[Records contained in a dataset]

━━━━━━━━━━

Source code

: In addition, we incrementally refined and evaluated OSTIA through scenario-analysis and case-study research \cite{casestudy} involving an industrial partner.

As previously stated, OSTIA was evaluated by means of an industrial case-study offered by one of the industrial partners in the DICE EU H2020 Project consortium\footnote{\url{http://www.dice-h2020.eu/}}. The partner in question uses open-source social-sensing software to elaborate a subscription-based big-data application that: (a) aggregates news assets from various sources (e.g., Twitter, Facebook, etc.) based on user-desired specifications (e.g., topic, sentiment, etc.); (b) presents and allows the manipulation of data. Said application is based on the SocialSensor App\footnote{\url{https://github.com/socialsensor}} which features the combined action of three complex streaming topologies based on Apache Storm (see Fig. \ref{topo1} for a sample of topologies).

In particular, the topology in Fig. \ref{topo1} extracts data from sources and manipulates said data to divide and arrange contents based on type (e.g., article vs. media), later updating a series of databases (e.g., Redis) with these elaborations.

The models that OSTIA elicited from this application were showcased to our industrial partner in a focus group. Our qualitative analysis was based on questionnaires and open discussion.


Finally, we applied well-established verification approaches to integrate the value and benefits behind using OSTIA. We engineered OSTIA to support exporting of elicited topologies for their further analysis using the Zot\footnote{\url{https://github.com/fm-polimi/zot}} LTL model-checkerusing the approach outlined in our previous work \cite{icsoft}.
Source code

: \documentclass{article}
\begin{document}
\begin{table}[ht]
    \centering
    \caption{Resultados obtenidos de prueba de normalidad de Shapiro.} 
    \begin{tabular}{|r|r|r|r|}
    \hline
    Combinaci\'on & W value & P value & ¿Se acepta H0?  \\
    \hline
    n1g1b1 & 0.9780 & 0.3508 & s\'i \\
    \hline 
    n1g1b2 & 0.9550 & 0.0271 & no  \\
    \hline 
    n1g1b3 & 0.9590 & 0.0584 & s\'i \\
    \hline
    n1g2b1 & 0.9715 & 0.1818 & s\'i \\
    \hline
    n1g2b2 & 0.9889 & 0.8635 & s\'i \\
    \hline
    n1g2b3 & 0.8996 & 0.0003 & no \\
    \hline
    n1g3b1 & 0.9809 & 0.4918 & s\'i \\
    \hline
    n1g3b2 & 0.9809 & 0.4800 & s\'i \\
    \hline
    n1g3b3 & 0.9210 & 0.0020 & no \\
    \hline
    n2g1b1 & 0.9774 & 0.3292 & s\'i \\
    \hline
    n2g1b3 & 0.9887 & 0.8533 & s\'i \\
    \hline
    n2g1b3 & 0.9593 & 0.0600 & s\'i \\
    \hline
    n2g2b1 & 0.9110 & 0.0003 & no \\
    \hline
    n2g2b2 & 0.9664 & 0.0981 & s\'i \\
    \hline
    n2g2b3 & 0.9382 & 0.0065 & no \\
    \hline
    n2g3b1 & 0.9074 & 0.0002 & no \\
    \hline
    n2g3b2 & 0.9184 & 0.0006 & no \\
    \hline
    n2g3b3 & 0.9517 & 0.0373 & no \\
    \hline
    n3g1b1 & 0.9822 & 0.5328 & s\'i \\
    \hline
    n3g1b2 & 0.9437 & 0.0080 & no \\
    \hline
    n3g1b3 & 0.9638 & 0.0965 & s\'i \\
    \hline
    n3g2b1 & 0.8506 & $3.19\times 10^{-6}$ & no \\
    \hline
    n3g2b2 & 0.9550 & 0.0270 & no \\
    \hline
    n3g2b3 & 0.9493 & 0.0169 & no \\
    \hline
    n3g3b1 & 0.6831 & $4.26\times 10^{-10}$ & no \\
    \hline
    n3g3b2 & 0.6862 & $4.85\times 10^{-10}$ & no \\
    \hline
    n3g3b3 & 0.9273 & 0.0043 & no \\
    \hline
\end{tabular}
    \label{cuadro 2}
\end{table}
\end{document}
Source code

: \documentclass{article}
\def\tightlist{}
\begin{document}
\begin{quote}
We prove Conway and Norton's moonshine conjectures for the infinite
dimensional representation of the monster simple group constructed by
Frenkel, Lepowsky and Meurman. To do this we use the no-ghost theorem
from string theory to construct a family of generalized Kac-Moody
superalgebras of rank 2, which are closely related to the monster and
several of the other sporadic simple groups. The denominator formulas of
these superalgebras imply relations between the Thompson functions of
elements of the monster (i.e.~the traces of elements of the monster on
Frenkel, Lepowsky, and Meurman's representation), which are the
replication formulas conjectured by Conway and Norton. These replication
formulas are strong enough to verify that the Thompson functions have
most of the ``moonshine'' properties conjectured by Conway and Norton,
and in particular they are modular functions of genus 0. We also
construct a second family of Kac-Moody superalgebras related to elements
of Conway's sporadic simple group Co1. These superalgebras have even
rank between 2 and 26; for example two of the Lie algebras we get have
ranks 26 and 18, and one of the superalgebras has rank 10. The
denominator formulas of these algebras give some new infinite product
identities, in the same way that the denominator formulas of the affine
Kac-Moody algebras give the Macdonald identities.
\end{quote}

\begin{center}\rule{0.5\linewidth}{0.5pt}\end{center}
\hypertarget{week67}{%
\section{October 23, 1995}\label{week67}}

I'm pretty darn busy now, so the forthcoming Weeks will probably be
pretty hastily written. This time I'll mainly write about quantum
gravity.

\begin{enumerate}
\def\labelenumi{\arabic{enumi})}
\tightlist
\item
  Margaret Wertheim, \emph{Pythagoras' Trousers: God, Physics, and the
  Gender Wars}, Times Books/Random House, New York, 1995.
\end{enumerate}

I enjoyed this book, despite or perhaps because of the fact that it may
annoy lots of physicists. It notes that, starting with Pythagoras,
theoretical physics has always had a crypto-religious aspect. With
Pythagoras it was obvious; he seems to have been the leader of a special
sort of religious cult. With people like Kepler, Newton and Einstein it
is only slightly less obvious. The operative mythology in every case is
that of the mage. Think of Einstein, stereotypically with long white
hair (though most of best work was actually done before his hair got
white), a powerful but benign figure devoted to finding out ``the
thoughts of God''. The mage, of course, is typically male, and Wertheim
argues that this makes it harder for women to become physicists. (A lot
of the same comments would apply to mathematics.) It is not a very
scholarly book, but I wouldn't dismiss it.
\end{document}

━━━━━━━━━━

**Exercise brief:**
Please transcribe only the lines in the records above running from the line that has "n3g1b1 & 0.9822 & 0.5328 & s\'i \\" through the line that has "denominator formulas of these", both included, exactly as they appear.

**Output of the task:**
    n3g1b1 & 0.9822 & 0.5328 & s\'i \\
    \hline
    n3g1b2 & 0.9437 & 0.0080 & no \\
    \hline
    n3g1b3 & 0.9638 & 0.0965 & s\'i \\
    \hline
    n3g2b1 & 0.8506 & $3.19\times 10^{-6}$ & no \\
    \hline
    n3g2b2 & 0.9550 & 0.0270 & no \\
    \hline
    n3g2b3 & 0.9493 & 0.0169 & no \\
    \hline
    n3g3b1 & 0.6831 & $4.26\times 10^{-10}$ & no \\
    \hline
    n3g3b2 & 0.6862 & $4.85\times 10^{-10}$ & no \\
    \hline
    n3g3b3 & 0.9273 & 0.0043 & no \\
    \hline
\end{tabular}
    \label{cuadro 2}
\end{table}
\end{document}
Source code

: \documentclass{article}
\def\tightlist{}
\begin{document}
\begin{quote}
We prove Conway and Norton's moonshine conjectures for the infinite
dimensional representation of the monster simple group constructed by
Frenkel, Lepowsky and Meurman. To do this we use the no-ghost theorem
from string theory to construct a family of generalized Kac-Moody
superalgebras of rank 2, which are closely related to the monster and
several of the other sporadic simple groups. The denominator formulas of
these superalgebras imply relations between the Thompson functions of
elements of the monster (i.e.~the traces of elements of the monster on
Frenkel, Lepowsky, and Meurman's representation), which are the
replication formulas conjectured by Conway and Norton. These replication
formulas are strong enough to verify that the Thompson functions have
most of the ``moonshine'' properties conjectured by Conway and Norton,
and in particular they are modular functions of genus 0. We also
construct a second family of Kac-Moody superalgebras related to elements
of Conway's sporadic simple group Co1. These superalgebras have even
rank between 2 and 26; for example two of the Lie algebras we get have
ranks 26 and 18, and one of the superalgebras has rank 10. The
denominator formulas of these algebras give some new infinite product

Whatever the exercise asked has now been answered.